▶ **Exercise objective**:
Please print each record that follows precisely as it appears.

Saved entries
Segment Open
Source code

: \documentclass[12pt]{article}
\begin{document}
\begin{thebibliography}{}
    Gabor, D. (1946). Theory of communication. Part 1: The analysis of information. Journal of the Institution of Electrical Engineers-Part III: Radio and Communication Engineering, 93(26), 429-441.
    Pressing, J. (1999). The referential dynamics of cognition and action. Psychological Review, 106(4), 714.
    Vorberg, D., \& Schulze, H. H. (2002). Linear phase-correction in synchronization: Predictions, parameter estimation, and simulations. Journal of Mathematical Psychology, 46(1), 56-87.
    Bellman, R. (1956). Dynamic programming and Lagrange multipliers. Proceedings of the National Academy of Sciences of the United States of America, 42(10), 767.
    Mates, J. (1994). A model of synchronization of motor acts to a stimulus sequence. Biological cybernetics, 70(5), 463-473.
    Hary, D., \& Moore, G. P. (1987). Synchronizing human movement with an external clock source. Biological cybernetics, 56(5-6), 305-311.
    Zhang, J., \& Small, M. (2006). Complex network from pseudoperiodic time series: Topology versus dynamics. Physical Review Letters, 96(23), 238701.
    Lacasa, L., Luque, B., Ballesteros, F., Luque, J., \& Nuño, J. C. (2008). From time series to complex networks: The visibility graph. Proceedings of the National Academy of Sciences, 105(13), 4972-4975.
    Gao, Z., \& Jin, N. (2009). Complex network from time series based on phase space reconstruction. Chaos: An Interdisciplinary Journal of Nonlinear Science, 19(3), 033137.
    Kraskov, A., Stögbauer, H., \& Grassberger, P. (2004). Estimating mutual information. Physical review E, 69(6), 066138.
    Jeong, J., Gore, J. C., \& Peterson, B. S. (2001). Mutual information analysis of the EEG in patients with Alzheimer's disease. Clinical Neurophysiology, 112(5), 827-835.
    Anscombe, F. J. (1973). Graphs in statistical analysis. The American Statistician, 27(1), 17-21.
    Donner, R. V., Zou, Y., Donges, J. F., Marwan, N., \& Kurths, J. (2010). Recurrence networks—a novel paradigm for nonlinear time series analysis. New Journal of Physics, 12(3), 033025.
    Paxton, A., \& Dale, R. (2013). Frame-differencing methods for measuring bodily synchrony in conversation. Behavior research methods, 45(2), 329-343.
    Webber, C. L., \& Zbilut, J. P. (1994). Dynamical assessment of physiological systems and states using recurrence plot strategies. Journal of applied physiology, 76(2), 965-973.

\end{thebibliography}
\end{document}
Segment Closed
▶ **Reply to the task**:
Source code

: \documentclass[12pt]{article}
\begin{document}
\begin{thebibliography}{}
    Gabor, D. (1946). Theory of communication. Part 1: The analysis of information. Journal of the Institution of Electrical Engineers-Part III: Radio and Communication Engineering, 93(26), 429-441.
    Pressing, J. (1999). The referential dynamics of cognition and action. Psychological Review, 106(4), 714.
    Vorberg, D., \& Schulze, H. H. (2002). Linear phase-correction in synchronization: Predictions, parameter estimation, and simulations. Journal of Mathematical Psychology, 46(1), 56-87.
    Bellman, R. (1956). Dynamic programming and Lagrange multipliers. Proceedings of the National Academy of Sciences of the United States of America, 42(10), 767.
    Mates, J. (1994). A model of synchronization of motor acts to a stimulus sequence. Biological cybernetics, 70(5), 463-473.
    Hary, D., \& Moore, G. P. (1987). Synchronizing human movement with an external clock source. Biological cybernetics, 56(5-6), 305-311.
    Zhang, J., \& Small, M. (2006). Complex network from pseudoperiodic time series: Topology versus dynamics. Physical Review Letters, 96(23), 238701.
    Lacasa, L., Luque, B., Ballesteros, F., Luque, J., \& Nuño, J. C. (2008). From time series to complex networks: The visibility graph. Proceedings of the National Academy of Sciences, 105(13), 4972-4975.
    Gao, Z., \& Jin, N. (2009). Complex network from time series based on phase space reconstruction. Chaos: An Interdisciplinary Journal of Nonlinear Science, 19(3), 033137.
    Kraskov, A., Stögbauer, H., \& Grassberger, P. (2004). Estimating mutual information. Physical review E, 69(6), 066138.
    Jeong, J., Gore, J. C., \& Peterson, B. S. (2001). Mutual information analysis of the EEG in patients with Alzheimer's disease. Clinical Neurophysiology, 112(5), 827-835.
    Anscombe, F. J. (1973). Graphs in statistical analysis. The American Statistician, 27(1), 17-21.
    Donner, R. V., Zou, Y., Donges, J. F., Marwan, N., \& Kurths, J. (2010). Recurrence networks—a novel paradigm for nonlinear time series analysis. New Journal of Physics, 12(3), 033025.
    Paxton, A., \& Dale, R. (2013). Frame-differencing methods for measuring bodily synchrony in conversation. Behavior research methods, 45(2), 329-343.
    Webber, C. L., \& Zbilut, J. P. (1994). Dynamical assessment of physiological systems and states using recurrence plot strategies. Journal of applied physiology, 76(2), 965-973.

\end{thebibliography}
\end{document}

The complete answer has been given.